* [Data]:
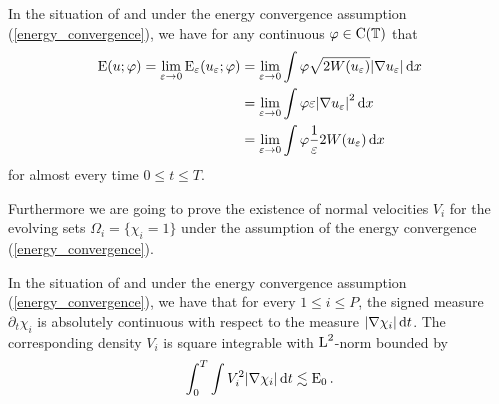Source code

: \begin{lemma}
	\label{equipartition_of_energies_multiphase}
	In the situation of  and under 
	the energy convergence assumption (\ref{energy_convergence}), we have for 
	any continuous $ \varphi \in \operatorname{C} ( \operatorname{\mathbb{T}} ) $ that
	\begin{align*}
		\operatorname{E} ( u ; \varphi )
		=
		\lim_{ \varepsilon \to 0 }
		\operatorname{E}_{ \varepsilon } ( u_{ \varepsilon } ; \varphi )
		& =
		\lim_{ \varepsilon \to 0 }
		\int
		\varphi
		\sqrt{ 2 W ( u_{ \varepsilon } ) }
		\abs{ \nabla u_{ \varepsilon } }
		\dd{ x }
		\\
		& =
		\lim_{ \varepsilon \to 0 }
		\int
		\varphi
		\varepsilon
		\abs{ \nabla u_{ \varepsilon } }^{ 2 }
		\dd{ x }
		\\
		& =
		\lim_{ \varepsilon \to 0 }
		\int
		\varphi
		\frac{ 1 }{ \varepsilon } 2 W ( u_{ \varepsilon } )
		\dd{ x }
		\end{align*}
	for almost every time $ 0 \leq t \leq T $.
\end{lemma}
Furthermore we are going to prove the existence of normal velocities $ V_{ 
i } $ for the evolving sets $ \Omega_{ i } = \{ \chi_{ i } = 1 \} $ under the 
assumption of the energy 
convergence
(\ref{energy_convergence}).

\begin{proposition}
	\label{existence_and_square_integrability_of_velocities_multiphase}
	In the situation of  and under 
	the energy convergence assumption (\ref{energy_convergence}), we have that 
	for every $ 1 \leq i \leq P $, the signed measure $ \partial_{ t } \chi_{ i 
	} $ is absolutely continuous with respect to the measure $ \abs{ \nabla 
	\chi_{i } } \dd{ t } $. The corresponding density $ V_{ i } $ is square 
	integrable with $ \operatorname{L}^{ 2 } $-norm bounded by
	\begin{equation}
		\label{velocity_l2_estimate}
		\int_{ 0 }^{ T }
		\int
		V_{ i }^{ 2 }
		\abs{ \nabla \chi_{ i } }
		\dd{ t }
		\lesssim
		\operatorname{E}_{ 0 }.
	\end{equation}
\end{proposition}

--

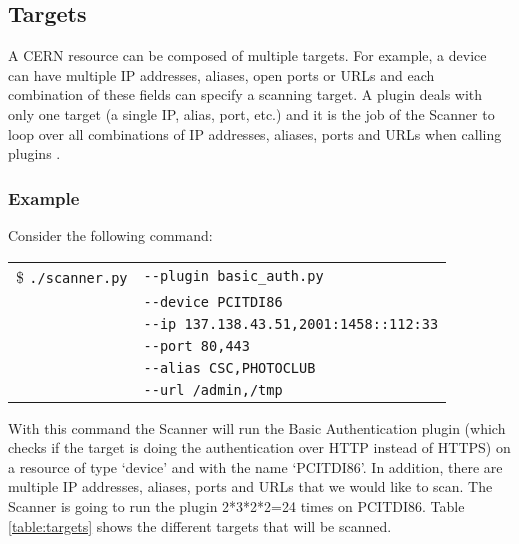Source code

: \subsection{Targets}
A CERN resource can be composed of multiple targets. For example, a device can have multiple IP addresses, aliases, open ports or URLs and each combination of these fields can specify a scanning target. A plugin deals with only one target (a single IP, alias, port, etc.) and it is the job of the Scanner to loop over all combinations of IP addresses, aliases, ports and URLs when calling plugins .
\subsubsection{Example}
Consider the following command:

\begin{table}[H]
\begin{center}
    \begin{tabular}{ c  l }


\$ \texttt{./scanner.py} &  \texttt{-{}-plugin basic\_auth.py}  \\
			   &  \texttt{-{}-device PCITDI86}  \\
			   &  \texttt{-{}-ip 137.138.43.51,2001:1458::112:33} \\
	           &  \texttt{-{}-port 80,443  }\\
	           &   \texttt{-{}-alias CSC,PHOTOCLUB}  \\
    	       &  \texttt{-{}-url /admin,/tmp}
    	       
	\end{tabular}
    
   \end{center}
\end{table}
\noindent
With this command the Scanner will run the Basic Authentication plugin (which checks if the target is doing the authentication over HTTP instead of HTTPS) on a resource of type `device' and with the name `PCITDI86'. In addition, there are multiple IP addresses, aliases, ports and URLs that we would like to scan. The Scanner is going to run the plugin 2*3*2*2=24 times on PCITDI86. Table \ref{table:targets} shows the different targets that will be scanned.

* [Task item]: Which lines above include the word "have"? Return each one.

* [Finished exercise]:
	the energy convergence assumption (\ref{energy_convergence}), we have for 
	the energy convergence assumption (\ref{energy_convergence}), we have that 
A CERN resource can be composed of multiple targets. For example, a device can have multiple IP addresses, aliases, open ports or URLs and each combination of these fields can specify a scanning target. A plugin deals with only one target (a single IP, alias, port, etc.) and it is the job of the Scanner to loop over all combinations of IP addresses, aliases, ports and URLs when calling plugins .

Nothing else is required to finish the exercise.